Try it | Below are some records; state how many of their lines contain the word "versions", and add nothing.

Raw data |
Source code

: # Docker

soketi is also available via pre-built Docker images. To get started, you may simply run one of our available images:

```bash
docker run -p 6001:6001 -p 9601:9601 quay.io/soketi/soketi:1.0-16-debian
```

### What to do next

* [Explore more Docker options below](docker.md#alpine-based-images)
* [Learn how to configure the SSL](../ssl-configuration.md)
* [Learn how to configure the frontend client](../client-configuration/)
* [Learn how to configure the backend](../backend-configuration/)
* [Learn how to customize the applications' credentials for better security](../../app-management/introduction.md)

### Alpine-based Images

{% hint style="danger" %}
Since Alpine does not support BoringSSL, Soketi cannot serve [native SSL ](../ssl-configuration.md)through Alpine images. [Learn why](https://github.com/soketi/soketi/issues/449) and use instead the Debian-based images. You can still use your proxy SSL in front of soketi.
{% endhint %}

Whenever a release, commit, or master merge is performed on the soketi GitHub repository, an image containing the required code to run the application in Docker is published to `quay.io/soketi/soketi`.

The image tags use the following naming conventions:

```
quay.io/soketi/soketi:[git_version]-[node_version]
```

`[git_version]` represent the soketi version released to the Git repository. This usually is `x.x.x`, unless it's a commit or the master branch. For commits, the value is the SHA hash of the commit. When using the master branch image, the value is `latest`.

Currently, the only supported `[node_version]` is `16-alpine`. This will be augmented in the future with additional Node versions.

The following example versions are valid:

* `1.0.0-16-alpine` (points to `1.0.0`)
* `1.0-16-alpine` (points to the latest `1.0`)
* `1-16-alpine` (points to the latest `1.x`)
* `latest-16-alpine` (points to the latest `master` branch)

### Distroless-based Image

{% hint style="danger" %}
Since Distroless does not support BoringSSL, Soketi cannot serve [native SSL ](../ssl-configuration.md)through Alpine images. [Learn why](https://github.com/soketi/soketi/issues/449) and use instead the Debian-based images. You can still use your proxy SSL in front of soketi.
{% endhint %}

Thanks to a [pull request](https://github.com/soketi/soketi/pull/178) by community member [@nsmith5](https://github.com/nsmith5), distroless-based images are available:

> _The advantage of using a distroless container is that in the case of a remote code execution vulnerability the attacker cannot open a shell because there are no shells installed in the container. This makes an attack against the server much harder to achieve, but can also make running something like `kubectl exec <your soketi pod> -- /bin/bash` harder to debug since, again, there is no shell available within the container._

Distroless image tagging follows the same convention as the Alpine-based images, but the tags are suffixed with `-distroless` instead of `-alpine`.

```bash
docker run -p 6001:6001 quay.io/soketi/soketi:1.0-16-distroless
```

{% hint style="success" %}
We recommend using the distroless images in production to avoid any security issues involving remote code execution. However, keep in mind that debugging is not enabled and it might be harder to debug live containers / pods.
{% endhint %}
* * *
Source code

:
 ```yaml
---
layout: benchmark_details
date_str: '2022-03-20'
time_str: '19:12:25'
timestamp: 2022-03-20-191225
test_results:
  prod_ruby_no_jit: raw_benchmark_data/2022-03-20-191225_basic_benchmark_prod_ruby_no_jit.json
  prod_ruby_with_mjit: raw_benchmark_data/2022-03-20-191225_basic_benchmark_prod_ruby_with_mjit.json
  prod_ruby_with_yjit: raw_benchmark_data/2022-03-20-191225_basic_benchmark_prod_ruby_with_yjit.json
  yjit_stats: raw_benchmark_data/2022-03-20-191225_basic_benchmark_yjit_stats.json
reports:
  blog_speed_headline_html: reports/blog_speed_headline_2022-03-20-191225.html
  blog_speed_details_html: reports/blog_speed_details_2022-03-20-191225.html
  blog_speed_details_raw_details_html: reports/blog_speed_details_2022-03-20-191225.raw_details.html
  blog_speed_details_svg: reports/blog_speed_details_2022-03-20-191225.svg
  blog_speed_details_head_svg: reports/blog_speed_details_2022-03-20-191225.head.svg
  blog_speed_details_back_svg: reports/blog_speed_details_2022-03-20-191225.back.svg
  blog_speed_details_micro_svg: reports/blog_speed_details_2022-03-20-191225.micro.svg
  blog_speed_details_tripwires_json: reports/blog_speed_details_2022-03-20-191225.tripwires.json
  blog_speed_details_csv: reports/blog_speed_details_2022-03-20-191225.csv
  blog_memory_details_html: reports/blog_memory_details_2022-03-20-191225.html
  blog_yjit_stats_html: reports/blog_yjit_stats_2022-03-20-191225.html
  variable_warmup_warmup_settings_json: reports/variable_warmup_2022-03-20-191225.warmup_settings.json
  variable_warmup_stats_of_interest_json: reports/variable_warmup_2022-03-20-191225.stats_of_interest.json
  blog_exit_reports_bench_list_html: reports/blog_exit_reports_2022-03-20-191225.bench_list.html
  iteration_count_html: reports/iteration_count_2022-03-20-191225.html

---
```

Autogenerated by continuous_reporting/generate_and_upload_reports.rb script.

Result for this task | 2